___ Given data
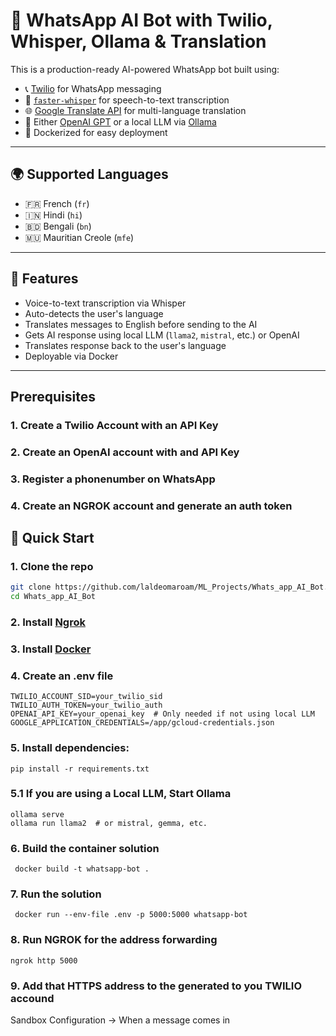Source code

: # 🧠 WhatsApp AI Bot with Twilio, Whisper, Ollama & Translation

This is a production-ready AI-powered WhatsApp bot built using:

- 📞 [Twilio](https://www.twilio.com/) for WhatsApp messaging
- 🎤 [`faster-whisper`](https://github.com/guillaumekln/faster-whisper) for speech-to-text transcription
- 🌐 [Google Translate API](https://cloud.google.com/translate/docs) for multi-language translation
- 💬 Either [OpenAI GPT](https://openai.com/) or a local LLM via [Ollama](https://ollama.com/)
- 🐳 Dockerized for easy deployment

---

## 🌍 Supported Languages

- 🇫🇷 French (`fr`)
- 🇮🇳 Hindi (`hi`)
- 🇧🇩 Bengali (`bn`)
- 🇲🇺 Mauritian Creole (`mfe`)

---

## 🔧 Features

- Voice-to-text transcription via Whisper
- Auto-detects the user's language
- Translates messages to English before sending to the AI
- Gets AI response using local LLM (`llama2`, `mistral`, etc.) or OpenAI
- Translates response back to the user's language
- Deployable via Docker

---

## Prerequisites

### 1. Create a Twilio Account with an API Key
### 2. Create an OpenAI account with and API Key
### 3. Register a phonenumber on WhatsApp
### 4. Create an NGROK account and generate an auth token



## 🚀 Quick Start

### 1. Clone the repo

```bash
git clone https://github.com/laldeomaroam/ML_Projects/Whats_app_AI_Bot.git
cd Whats_app_AI_Bot
```

### 2. Install [Ngrok](https://ngrok.com/downloads/)

### 3. Install [Docker](https://www.docker.com/)

### 4. Create an .env file
```
TWILIO_ACCOUNT_SID=your_twilio_sid
TWILIO_AUTH_TOKEN=your_twilio_auth
OPENAI_API_KEY=your_openai_key  # Only needed if not using local LLM
GOOGLE_APPLICATION_CREDENTIALS=/app/gcloud-credentials.json
```
### 5. Install dependencies:
```
pip install -r requirements.txt
```
### 5.1 If you are using a Local LLM, Start Ollama
```
ollama serve
ollama run llama2  # or mistral, gemma, etc.
```
### 6. Build the container solution
```
 docker build -t whatsapp-bot .
```
### 7. Run the solution 
```
 docker run --env-file .env -p 5000:5000 whatsapp-bot
```
### 8. Run NGROK for the address forwarding
```
ngrok http 5000
```
### 9. Add that HTTPS address to the generated to you TWILIO accound
Sandbox Configuration -> When a message comes in
[]("Twilio_update.png")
______
**About this exercise:** Within the material above, please work out how many lines contain the word "file" and give that number by itself.

**Solved problem:** 2